Google’s newly opened data centre located in Waltham Cross, has been named Commercial Development of the Year for East of England in the CoStar Impact Awards, handed out by a panel of independent judges, as the firm forges ahead with its wider £5 billion UK investment programme.
The deal, which was described as “one of the most significant injections of tech‑driven economic activity ever seen in Hertfordshire,” is set to bolster economic activity in the Broxbourne area, as well as contributing to the UK’s broader AI infrastructure.
It is predicted that the scheme will create around 8,250 jobs annually across the UK and marks a move by global technology owner-operator Google and its parent company Alphabet into a typically non-tech industrial corridor.
About the project: Google acquired the scheme, which carries a £790 million construction cost, in 2020 as part of its broader UK infrastructure push. Work began on site in January 2024, before the project completed in September 2025.

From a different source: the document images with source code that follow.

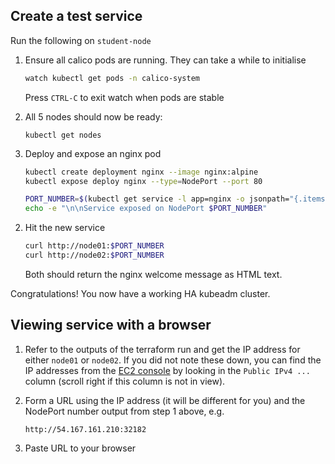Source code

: ## Create a test service

Run the following on `student-node`

1.  Ensure all calico pods are running. They can take a while to initialise

    ```bash
    watch kubectl get pods -n calico-system
    ```

    Press `CTRL-C` to exit watch when pods are stable

1. All 5 nodes should now be ready:

    ```
    kubectl get nodes
    ```

1. Deploy and expose an nginx pod

    ```bash
    kubectl create deployment nginx --image nginx:alpine
    kubectl expose deploy nginx --type=NodePort --port 80

    PORT_NUMBER=$(kubectl get service -l app=nginx -o jsonpath="{.items[0].spec.ports[0].nodePort}")
    echo -e "\n\nService exposed on NodePort $PORT_NUMBER"

    ```

[//]: # (command:kubectl wait deployment -n default nginx --for condition=Available=True --timeout=90s)

2.  Hit the new service

    ```bash
    curl http://node01:$PORT_NUMBER
    curl http://node02:$PORT_NUMBER
    ```

    Both should return the nginx welcome message as HTML text.

Congratulations! You now have a working HA kubeadm cluster.

## Viewing service with a browser

1. Refer to the outputs of the terraform run and get the IP address for either `node01` or `node02`. If you did not note these down, you can find the IP addresses from the [EC2 console](https://us-east-1.console.aws.amazon.com/ec2/home?region=us-east-1#Instances:) by looking in the `Public IPv4 ...` column (scroll right if this column is not in view).
1. Form a URL using the IP address (it will be different for you) and the NodePort number output from step 1 above, e.g.

    ```
    http://54.167.161.210:32182
    ```
1. Paste URL to your browser

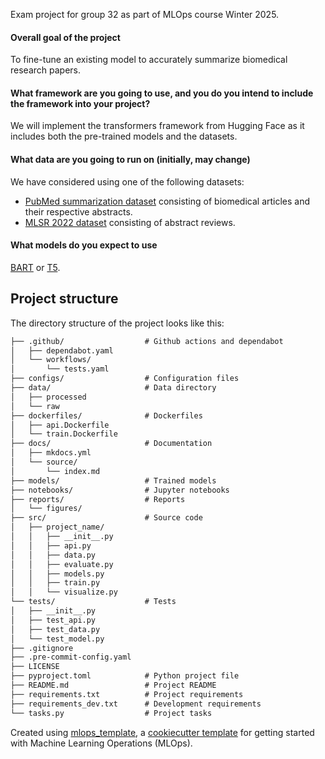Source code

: Exam project for group 32 as part of MLOps course Winter 2025.

#### Overall goal of the project
To fine-tune an existing model to accurately summarize biomedical research papers. 

#### What framework are you going to use, and you do you intend to include the framework into your project?
We will implement the transformers framework from Hugging Face as it includes both the pre-trained models and the datasets. 

#### What data are you going to run on (initially, may change)
We have considered using one of the following datasets:
  - [PubMed summarization dataset](https://huggingface.co/datasets/ccdv/pubmed-summarization/viewer) consisting of biomedical articles and their respective abstracts.
  - [MLSR 2022 dataset](https://huggingface.co/datasets/allenai/mslr2022) consisting of abstract reviews.

#### What models do you expect to use
[BART](https://huggingface.co/docs/transformers/model_doc/bart) or [T5](https://huggingface.co/docs/transformers/model_doc/t5). 




## Project structure

The directory structure of the project looks like this:
```txt
├── .github/                  # Github actions and dependabot
│   ├── dependabot.yaml
│   └── workflows/
│       └── tests.yaml
├── configs/                  # Configuration files
├── data/                     # Data directory
│   ├── processed
│   └── raw
├── dockerfiles/              # Dockerfiles
│   ├── api.Dockerfile
│   └── train.Dockerfile
├── docs/                     # Documentation
│   ├── mkdocs.yml
│   └── source/
│       └── index.md
├── models/                   # Trained models
├── notebooks/                # Jupyter notebooks
├── reports/                  # Reports
│   └── figures/
├── src/                      # Source code
│   ├── project_name/
│   │   ├── __init__.py
│   │   ├── api.py
│   │   ├── data.py
│   │   ├── evaluate.py
│   │   ├── models.py
│   │   ├── train.py
│   │   └── visualize.py
└── tests/                    # Tests
│   ├── __init__.py
│   ├── test_api.py
│   ├── test_data.py
│   └── test_model.py
├── .gitignore
├── .pre-commit-config.yaml
├── LICENSE
├── pyproject.toml            # Python project file
├── README.md                 # Project README
├── requirements.txt          # Project requirements
├── requirements_dev.txt      # Development requirements
└── tasks.py                  # Project tasks
```


Created using [mlops_template](https://github.com/SkafteNicki/mlops_template),
a [cookiecutter template](https://github.com/cookiecutter/cookiecutter) for getting
started with Machine Learning Operations (MLOps).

The facility sits on a 33-acre site, with air-based cooling and waste-heat recovery systems in place to help support AI and Cloud workloads as well as DeepMind R&D.

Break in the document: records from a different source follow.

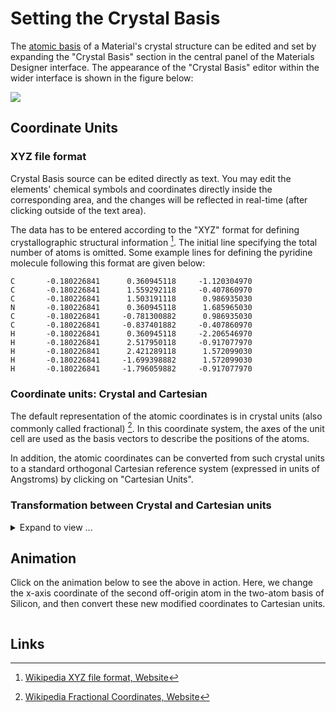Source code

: # Setting the Crystal Basis

The [atomic basis](../../properties-directory/structural/basis.md) of a Material's crystal structure can be edited and set by expanding the "Crystal Basis" section in the central panel of the Materials Designer interface. The appearance of the "Crystal Basis" editor within the wider interface is shown in the figure below:

<img src="/images/materials-designer/crystal-basis.png"/>


## Coordinate Units

### XYZ file format

Crystal Basis source can be edited directly as text. You may edit the elements' chemical symbols and coordinates directly inside the corresponding area, and the changes will be reflected in real-time (after clicking outside of the text area). 

The data has to be entered according to the "XYZ" format for defining crystallographic structural information [^1]. The initial line specifying the total number of atoms is omitted. Some example lines for defining the pyridine molecule following this format are given below:

```
C       -0.180226841      0.360945118     -1.120304970
C       -0.180226841      1.559292118     -0.407860970
C       -0.180226841      1.503191118      0.986935030
N       -0.180226841      0.360945118      1.685965030
C       -0.180226841     -0.781300882      0.986935030
C       -0.180226841     -0.837401882     -0.407860970
H       -0.180226841      0.360945118     -2.206546970
H       -0.180226841      2.517950118     -0.917077970
H       -0.180226841      2.421289118      1.572099030
H       -0.180226841     -1.699398882      1.572099030
H       -0.180226841     -1.796059882     -0.917077970
```

### Coordinate units: Crystal and Cartesian

The default representation of the atomic coordinates is in crystal units (also commonly called fractional) [^2]. In this coordinate system, the axes of the unit cell are used as the basis vectors to describe the positions of the atoms.

In addition, the atomic coordinates can be converted from such crystal units to a standard orthogonal Cartesian reference system (expressed in units of Angstroms) by clicking on "Cartesian Units".

### Transformation between Crystal and Cartesian units

<details markdown="1">
  <summary>
    Expand to view ...
  </summary>

If we define the unit cell of the crystal as a parallelepiped characterized by the lengths of its edges $a$, $b$, $c$ (expressed in Angstroms) and angles between them $\alpha$, $\beta$, $\gamma$, then the transformation equation for converting a generic set of crystal coordinates $(u,v,w)$ to its corresponding Cartesian Angstrom coordinates $(x,y,z)$ can be expressed as:

$$
{\displaystyle \left[{\begin{matrix}x\\y\\z\end{matrix}}\right]=\left[{\begin{matrix}a&b\cos(\gamma )&c\cos(\beta )\\0&b\sin(\gamma )&c{\frac {\cos(\alpha )-\cos(\beta )\cos(\gamma )}{\sin(\gamma )}}\\0&0&{\frac {\Omega }{ab\sin(\gamma )}}\end{matrix}}\right]\left[{\begin{matrix}u\\v\\w\end{matrix}}\right].}
$$

The inverse procedure can be achieved through:

$$
{\displaystyle \left[{\begin{matrix}u\\v\\w\end{matrix}}\right]=\left[{\begin{matrix}{\frac {1}{a}}&-{\frac {\cos(\gamma )}{a\sin(\gamma )}}&bc{\frac {\cos(\alpha )\cos(\gamma )-\cos(\beta )}{\Omega \sin(\gamma )}}\\0&{\frac {1}{b\sin(\gamma )}}&ac{\frac {\cos(\beta )\cos(\gamma )-\cos(\alpha )}{\Omega \sin(\gamma )}}\\0&0&{\frac {ab\sin(\gamma )}{\Omega }}\end{matrix}}\right]\left[{\begin{matrix}x\\y\\z\end{matrix}}\right]}
$$

</details>

## Animation

Click on the animation below to see the above in action. Here, we change the x-axis coordinate of the second off-origin atom in the two-atom basis of Silicon, and then convert these new modified coordinates to Cartesian units.

<img data-gifffer="/images/materials-designer/ChangeMaterialBasis.gif" />

## Links

[^1]: [Wikipedia XYZ file format, Website](https://en.wikipedia.org/wiki/XYZ_file_format)
[^2]: [Wikipedia Fractional Coordinates, Website](https://en.wikipedia.org/wiki/Fractional_coordinates)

The sustainability-conscious scheme includes a multi-year energy partnership between Google and Shell Energy Europe, as its UK carbon‑free energy manager for the scheme, with the aim of focusing on clean energy. It plans to do so through the use of renewable energy and battery storage capabilities within the local grid.
Other features include the implementation of Google DeepMind research in the facility’s long‑term R&D footprint, plus the use of high-efficiency cooling technology aimed at reducing water usage and off-site heat recovery with the goal of redeploying the excess heat to local businesses and schools at no cost.
It is equipped for a range of Google brands including Google Cloud, Workspace, Search and Maps.
What the judges said: Nick Mansley, executive director, real estate research centre at the University of Cambridge noted the “scale and ambition and actions to be 95% carbon free in operation.”
Katherine Friend, director – investment and asset management at Howard Group, said the site stood out: “Due to its pioneering design particularly in relation to both energy and job generation of over 8,000 new roles.”
They made it happen: Jane Preston, regional facilities manager at Google; Mark Graham, chief operating officer at developers TSL.